Here are the key points regarding drag coefficient, Reynolds number, and their relationship:
- Drag coefficient (Cd) is a dimensionless number that quantifies the drag or resistance of an object in a fluid environment. It depends on the size, shape, and surface roughness of the object.
- Reynolds number (Re) is also a dimensionless number that indicates the flow regime - laminar or turbulent. It depends on object size, fluid velocity, fluid viscosity, and fluid density.
- At low Reynolds numbers (laminar flow), drag coefficient is higher due to smooth laminar flow and lack of turbulence to trip the boundary layer.
- As Reynolds number increases (transition to turbulent flow), drag coefficient drops due to turbulent eddies that transfer momentum to the boundary layer and delay separation.
- In the turbulent flow regime, drag coefficient levels off and becomes independent of Reynolds number.
- A low drag coefficient generally indicates an aerodynamic, streamlined shape. A high drag coefficient indicates a blunt, non-streamlined shape.
- A low drag coefficient is desirable for most applications to reduce drag force (since drag force is proportional to Cd).
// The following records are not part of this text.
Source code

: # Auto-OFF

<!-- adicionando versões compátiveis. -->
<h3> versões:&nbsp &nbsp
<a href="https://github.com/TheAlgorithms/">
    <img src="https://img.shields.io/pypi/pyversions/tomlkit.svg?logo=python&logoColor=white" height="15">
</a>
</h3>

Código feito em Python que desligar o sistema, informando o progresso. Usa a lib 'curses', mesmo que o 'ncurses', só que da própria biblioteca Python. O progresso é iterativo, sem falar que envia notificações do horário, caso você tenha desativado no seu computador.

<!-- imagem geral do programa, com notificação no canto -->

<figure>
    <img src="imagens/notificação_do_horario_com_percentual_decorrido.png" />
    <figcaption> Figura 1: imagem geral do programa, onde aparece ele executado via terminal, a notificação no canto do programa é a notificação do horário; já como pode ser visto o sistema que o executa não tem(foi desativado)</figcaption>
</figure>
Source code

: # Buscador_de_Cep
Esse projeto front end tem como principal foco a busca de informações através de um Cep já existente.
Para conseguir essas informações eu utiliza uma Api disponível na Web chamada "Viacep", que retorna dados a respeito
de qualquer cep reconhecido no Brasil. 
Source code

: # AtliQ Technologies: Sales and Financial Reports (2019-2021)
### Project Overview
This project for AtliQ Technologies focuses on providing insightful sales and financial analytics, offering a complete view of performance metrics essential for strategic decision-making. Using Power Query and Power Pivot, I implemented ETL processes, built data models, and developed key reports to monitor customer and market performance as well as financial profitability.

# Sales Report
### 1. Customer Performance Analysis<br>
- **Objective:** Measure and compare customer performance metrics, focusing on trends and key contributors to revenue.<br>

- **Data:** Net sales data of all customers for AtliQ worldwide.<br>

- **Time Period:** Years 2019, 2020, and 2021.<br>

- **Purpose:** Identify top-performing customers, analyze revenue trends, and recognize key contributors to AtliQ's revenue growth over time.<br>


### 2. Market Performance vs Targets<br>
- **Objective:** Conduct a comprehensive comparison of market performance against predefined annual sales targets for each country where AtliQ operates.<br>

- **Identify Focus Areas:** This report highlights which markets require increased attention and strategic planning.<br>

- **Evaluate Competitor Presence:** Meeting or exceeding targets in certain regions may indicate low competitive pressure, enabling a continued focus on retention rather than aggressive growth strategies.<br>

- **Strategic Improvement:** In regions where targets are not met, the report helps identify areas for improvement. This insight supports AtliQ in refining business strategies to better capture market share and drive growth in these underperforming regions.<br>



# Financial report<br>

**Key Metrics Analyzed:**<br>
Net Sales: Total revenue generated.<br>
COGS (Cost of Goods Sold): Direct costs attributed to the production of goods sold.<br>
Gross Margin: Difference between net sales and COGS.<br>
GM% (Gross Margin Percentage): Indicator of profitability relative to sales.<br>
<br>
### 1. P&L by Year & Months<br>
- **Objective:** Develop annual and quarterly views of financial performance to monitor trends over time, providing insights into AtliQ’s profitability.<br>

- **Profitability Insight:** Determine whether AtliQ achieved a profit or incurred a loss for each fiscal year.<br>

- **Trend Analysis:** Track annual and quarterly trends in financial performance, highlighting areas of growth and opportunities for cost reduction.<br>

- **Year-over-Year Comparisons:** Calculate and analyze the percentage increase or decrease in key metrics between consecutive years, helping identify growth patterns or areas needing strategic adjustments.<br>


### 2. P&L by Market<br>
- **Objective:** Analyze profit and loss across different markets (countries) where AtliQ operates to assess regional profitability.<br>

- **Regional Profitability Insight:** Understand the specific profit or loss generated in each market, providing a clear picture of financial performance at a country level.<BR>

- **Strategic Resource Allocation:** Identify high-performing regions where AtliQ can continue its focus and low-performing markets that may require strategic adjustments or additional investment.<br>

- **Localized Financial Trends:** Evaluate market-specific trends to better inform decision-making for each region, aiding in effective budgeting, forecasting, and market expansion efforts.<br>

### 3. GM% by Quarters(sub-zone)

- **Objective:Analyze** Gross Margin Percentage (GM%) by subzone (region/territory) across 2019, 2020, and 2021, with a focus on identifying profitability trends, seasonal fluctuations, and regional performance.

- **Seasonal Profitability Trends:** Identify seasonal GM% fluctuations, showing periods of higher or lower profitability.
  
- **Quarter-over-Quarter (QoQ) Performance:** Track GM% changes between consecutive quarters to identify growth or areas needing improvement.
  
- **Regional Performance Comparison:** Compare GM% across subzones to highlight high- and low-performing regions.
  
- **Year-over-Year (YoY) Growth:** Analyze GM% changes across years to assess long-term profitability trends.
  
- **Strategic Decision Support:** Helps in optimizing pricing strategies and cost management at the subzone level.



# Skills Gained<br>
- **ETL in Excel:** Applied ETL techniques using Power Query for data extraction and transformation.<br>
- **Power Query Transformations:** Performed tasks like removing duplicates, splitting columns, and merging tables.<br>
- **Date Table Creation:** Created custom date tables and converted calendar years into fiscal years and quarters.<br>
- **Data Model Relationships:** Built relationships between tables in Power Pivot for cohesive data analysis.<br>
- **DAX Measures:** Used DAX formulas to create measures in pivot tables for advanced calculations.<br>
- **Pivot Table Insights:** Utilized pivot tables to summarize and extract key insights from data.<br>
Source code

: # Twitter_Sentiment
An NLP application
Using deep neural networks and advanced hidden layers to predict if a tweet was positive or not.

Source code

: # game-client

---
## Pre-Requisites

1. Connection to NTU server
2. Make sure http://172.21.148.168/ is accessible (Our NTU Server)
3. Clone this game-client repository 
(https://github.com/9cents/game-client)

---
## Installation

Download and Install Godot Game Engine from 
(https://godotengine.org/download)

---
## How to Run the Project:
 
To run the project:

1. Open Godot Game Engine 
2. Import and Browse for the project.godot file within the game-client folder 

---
However for braking systems a high drag is preferred.
- For streamlined shapes like airfoils, a low Cd of 0.02 - 0.1 is typical. For bluff bodies like spheres Cd can be 0.5 or more.
So in summary, a low drag coefficient is associated with streamlined shapes and is desirable in most applications. A high drag coefficient is seen in blunt shapes and may be useful in braking applications. Reynolds number affects Cd but once in the fully turbulent regime, Cd becomes independent of Re.